Why? For many technical reasons, but mainly because the Enterprise surveys got data from businessmen across a country, whereas the Doing Business surveys got data from a single city, from lawyers and technocrats familiar with changing rules. So, the Enterprise surveys captured the reality inclusive of bribes and influence, whereas the Doing Business surveys captured changes in rules that would benefit honest, but possibly non-existent, businesses. In India, even reputable firms hire “consultants” to handle speed money.

The Doing Business report gives a single number for the time taken in clearances. But Hallward-Driemeier and Pritchett found huge variations for different firms: it mattered greatly who your contacts were. The investment climate is not the same for everybody: some can control it, others cannot. The biggest, best-connected firms have a big advantage.

In practice, clearances are faster than rules suggest. The time taken for construction permits in 80 countries was only one-sixth as much in the Enterprise surveys as in the Doing Business surveys.

So, should we ignore surveys on rules and focus only on “realities”? Sorry, but businessmen don’t tell the full truth to surveyors about “realities” either. Still, Enterprise surveys carry more credibility than the Doing Business report.

With the caveats already expressed, the industry ministry’s survey of states deserves attention for what it reveals in trends, even if its figures need a generous pinch of salt. This survey looks at 340 changes in laws and rules agreed upon to improve the investment climate. These are more relevant for honest than dishonest business. That does not make them irrelevant. Rules must be changed to make honest business easier. This may not have a revolutionary short-term impact, but is essential for the long term. We need to shift from an influence-based to a rule-based system.

Modi has cut big corruption in New Delhi but it continues at the state level. The survey shows that NDA-ruled states are far more reformist than others, occupying most top rankings.
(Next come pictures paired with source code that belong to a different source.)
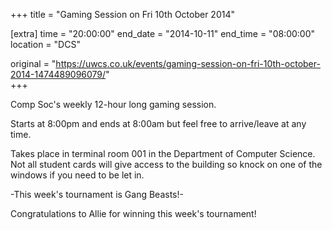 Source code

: +++
title = "Gaming Session on Fri 10th October 2014"

[extra]
time = "20:00:00"
end_date = "2014-10-11"
end_time = "08:00:00"
location = "DCS"

original = "https://uwcs.co.uk/events/gaming-session-on-fri-10th-october-2014-1474489096079/"    
+++

Comp Soc's weekly 12-hour long gaming session.

Starts at 8:00pm and ends at 8:00am but feel free to arrive/leave at any time.

Takes place in terminal room 001 in the Department of Computer Science. Not all student cards will give access to the building so knock on one of the windows if you need to be let in.

\-This week's tournament is Gang Beasts\!-

Congratulations to Allie for winning this week's tournament\!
This drives home Modi’s strategy to get re-elected by job creation in a vibrant economy, not through giveaways or Hindutva (though that card will be played occasionally to keep his RSS core happy).

The BIMAROU states, once the pits, now figure high in the rankings. This includes BJP-ruled states (Rajasthan, MP, Chhattisgarh, Jharkhand) and non-BJP ones (Bihar, Odisha, UP). Although placed 14th and 16th, UP fulfilled 84.5% and Bihar 75.8% of promised reforms. West Bengal, another laggard, fulfilled 84.2%. It remains to be seen how far changed rules translate into reality. Huge gaps can be expected. Nobody should believe that the states have improved the investment climate fabulously, or that climate control by influential firms has disappeared. Yet the direction of change is positive.